Fig. 7. Proposed model of ARF6-dependent immune suppression by melanoma.

Top panels illustrate an ARF6-dependent mechanism of TME remodelling that accelerates tumour development. ARF6 is activated by IFNγ in a positive feedback loop that diverts the IFNγ receptor away from the lysosome, back to the plasma membrane, augmenting tumourintrinsic, IFNγ-induced expression of checkpoint ligands, PD-L1 and CD80, which inhibit CD8+ T cells that synapse with tumour antigen-loaded MHC-I. ARF6 activation also enhances expression of IFNγ-induced IDO-1, which facilitates recruitment and/or activation of immunosuppressive regulatory T cells (Tregs) and polymorphonuclear-derived myeloid-derived suppressor (PMN-MDSC) cells.
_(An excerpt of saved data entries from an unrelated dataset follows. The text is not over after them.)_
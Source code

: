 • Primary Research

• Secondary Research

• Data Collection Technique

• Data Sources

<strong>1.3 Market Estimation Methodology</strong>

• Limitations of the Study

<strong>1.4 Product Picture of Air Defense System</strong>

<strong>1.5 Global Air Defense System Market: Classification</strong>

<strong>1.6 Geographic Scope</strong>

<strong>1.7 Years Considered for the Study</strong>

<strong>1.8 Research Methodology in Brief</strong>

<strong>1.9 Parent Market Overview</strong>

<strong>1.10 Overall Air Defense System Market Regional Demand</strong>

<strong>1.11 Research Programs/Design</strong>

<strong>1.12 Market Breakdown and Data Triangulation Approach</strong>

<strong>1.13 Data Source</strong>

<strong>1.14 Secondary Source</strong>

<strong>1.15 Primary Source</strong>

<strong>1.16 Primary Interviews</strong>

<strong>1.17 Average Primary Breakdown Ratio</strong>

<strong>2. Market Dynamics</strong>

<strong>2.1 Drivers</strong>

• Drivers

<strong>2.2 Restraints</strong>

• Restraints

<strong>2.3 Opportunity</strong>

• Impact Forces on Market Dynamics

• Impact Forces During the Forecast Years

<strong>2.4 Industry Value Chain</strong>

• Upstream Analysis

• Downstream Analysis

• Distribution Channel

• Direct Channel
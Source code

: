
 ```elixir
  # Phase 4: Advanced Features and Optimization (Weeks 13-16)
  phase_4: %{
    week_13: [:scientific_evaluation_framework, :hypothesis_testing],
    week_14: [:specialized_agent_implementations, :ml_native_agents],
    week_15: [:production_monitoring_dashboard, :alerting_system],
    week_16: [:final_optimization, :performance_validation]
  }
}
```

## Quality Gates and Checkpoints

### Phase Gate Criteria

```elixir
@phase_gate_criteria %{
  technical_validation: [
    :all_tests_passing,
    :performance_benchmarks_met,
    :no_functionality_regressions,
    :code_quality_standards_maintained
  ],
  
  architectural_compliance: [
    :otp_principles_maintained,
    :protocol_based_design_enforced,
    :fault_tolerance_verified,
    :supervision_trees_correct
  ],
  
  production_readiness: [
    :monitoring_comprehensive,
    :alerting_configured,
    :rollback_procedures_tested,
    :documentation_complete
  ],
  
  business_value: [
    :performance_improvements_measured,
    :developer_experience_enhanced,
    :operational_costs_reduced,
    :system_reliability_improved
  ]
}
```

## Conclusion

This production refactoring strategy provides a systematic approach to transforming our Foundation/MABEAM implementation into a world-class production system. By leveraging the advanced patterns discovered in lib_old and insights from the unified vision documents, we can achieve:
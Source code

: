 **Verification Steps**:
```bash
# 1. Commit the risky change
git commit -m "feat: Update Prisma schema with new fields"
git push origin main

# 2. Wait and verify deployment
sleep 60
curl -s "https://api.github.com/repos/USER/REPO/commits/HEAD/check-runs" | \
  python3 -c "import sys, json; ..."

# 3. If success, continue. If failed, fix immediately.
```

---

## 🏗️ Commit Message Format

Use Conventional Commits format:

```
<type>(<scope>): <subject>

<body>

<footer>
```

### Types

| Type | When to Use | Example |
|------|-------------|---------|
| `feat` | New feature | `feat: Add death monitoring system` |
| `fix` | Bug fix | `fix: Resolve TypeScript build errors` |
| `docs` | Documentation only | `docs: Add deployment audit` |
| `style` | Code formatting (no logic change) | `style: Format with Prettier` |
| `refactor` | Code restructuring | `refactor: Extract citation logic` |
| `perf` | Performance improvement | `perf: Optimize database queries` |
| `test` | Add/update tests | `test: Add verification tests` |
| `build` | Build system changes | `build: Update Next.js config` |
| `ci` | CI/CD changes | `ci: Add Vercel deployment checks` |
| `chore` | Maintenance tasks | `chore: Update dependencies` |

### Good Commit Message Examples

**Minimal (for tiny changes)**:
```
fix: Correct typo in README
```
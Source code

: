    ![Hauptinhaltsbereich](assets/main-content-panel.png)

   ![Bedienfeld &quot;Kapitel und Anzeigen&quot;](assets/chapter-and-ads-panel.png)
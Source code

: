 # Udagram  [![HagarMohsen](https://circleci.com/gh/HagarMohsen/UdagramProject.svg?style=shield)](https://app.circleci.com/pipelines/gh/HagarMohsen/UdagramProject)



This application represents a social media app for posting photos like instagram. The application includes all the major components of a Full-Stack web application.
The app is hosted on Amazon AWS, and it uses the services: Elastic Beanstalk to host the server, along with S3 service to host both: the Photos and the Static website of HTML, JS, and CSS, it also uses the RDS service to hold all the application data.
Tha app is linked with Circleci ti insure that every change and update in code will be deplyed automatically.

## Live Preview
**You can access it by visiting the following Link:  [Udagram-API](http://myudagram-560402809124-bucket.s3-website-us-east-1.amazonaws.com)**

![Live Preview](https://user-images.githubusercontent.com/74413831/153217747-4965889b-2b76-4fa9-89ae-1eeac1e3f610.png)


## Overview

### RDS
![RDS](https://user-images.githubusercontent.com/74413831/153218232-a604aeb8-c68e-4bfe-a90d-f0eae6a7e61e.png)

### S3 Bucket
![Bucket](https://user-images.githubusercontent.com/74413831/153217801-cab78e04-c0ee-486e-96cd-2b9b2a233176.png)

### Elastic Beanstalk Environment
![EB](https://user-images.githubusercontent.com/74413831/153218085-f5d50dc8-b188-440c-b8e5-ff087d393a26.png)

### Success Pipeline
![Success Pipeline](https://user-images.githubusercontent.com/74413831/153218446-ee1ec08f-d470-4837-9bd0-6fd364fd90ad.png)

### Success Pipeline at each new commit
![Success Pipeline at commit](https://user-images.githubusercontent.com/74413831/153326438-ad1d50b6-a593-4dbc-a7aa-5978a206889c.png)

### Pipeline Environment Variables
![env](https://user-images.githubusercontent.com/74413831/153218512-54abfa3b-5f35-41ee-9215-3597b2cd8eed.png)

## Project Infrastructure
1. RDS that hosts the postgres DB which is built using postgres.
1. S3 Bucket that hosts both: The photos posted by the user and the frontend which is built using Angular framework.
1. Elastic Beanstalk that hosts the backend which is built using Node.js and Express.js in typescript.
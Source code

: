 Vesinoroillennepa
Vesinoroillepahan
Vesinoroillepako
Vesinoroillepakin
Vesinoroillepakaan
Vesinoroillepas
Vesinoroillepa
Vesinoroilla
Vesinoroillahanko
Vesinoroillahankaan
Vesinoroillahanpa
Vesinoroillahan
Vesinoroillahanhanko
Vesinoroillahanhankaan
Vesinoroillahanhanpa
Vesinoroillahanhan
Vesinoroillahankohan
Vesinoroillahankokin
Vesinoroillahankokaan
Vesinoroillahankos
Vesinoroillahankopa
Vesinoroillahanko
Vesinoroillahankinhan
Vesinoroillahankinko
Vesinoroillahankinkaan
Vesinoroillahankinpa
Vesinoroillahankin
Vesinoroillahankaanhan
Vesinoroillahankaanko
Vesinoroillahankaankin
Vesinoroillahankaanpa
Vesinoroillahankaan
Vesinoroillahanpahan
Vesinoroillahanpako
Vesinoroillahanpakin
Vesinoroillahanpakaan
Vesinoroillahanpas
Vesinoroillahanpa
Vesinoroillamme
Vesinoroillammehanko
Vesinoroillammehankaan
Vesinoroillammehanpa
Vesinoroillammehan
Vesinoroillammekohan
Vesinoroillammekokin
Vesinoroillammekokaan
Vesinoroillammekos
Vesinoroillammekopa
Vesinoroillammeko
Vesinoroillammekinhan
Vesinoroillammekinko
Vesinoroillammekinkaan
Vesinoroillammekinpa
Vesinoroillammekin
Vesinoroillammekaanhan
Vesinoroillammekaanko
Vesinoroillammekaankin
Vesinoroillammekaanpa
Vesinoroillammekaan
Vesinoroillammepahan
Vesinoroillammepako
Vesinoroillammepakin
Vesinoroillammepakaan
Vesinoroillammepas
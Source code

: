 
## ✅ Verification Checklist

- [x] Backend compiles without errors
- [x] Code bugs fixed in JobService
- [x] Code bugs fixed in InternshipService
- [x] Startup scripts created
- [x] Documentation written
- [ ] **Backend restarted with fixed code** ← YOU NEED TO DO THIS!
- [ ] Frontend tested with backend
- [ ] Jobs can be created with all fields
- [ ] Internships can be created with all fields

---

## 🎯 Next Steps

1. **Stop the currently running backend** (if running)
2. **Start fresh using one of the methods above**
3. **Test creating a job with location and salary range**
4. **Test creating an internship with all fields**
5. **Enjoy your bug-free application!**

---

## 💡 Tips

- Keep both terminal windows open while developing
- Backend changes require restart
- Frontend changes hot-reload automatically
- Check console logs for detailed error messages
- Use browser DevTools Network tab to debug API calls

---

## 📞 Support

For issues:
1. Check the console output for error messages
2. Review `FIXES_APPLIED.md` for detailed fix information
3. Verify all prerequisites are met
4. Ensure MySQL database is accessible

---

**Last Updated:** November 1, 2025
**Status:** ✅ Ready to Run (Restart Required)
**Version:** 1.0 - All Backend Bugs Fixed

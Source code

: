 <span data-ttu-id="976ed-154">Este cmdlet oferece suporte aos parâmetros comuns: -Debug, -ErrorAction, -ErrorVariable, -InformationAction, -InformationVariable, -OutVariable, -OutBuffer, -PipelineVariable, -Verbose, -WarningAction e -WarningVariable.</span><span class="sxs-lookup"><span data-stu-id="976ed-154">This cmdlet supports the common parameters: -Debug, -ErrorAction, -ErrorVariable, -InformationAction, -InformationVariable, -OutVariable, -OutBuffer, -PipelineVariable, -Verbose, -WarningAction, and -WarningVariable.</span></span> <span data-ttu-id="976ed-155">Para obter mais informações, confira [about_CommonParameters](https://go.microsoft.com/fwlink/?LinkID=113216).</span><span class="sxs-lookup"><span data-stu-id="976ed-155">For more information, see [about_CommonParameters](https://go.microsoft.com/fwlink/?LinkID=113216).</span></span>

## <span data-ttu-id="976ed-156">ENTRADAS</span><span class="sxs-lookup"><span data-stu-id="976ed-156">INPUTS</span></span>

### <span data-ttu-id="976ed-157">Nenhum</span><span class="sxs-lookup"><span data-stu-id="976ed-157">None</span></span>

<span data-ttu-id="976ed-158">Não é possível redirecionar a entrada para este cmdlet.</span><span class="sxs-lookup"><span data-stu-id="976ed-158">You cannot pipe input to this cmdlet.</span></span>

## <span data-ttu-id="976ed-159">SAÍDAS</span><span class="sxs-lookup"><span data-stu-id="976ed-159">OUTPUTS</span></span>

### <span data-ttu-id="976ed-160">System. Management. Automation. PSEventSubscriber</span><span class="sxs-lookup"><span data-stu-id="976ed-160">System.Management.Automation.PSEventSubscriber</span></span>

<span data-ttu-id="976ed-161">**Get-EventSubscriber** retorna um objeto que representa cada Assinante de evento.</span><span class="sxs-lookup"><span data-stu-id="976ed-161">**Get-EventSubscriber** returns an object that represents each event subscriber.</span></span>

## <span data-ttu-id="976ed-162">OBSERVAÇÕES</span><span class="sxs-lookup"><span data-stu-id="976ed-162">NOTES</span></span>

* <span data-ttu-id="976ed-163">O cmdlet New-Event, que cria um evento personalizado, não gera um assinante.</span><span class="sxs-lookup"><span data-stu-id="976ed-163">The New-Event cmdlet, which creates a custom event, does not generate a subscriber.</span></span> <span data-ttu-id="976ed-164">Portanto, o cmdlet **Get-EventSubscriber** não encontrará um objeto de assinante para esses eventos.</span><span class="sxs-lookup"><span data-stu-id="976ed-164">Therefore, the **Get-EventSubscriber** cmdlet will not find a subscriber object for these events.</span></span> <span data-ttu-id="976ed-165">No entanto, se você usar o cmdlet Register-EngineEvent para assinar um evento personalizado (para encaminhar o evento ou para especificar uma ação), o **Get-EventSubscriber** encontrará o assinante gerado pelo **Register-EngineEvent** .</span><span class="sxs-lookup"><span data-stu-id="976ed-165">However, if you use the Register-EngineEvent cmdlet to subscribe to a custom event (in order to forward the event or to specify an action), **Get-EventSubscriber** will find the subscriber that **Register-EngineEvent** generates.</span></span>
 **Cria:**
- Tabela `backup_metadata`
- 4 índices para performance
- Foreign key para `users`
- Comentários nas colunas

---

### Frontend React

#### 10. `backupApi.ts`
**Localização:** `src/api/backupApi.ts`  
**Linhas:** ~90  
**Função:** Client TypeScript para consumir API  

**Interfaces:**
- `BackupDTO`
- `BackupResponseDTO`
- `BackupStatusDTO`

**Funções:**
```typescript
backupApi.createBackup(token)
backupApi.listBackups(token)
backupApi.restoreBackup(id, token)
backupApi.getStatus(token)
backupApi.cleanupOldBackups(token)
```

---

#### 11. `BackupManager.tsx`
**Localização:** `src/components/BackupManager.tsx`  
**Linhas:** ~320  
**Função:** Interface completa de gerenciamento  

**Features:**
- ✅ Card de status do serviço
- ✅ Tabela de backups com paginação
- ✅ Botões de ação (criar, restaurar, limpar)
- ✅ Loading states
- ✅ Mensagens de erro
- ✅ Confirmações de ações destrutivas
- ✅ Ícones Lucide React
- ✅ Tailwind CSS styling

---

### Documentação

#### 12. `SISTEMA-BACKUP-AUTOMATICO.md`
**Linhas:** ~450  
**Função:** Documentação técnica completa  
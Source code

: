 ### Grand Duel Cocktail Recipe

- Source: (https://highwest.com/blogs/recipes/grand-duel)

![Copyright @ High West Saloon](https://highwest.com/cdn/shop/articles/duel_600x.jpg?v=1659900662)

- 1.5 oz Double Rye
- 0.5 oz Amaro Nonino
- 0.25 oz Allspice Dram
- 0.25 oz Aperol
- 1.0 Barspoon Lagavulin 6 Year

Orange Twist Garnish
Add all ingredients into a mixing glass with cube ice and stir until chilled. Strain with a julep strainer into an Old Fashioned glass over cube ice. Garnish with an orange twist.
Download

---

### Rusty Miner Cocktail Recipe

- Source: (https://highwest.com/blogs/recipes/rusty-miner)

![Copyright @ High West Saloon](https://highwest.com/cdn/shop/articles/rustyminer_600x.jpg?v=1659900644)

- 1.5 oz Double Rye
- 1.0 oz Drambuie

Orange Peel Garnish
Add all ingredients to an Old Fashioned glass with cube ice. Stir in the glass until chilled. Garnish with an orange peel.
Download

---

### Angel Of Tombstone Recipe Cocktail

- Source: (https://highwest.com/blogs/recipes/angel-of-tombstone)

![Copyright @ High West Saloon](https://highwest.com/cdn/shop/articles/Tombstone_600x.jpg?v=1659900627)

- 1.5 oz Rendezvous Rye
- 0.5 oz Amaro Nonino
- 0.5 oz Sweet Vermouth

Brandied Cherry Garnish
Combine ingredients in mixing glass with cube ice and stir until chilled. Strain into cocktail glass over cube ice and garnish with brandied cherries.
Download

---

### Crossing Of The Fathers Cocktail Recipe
Loss of ARF6 diminishes IFNγ-dependent immune suppression, unleashes CD8+ T cell effector function, and restricts tumour development. Bottom panels illustrate the impact of tumour-intrinsic ARF6 on response to immune checkpoint blockade therapy (ICB). Tumours with relatively high ARF6 expression/activation are reliant on IFNγ-driven immune resistance and are vulnerable to ICB. In contrast, tumours with relatively low ARF6 expression/activation progress independent of IFNγ-induced checkpoints and are resistant to therapy.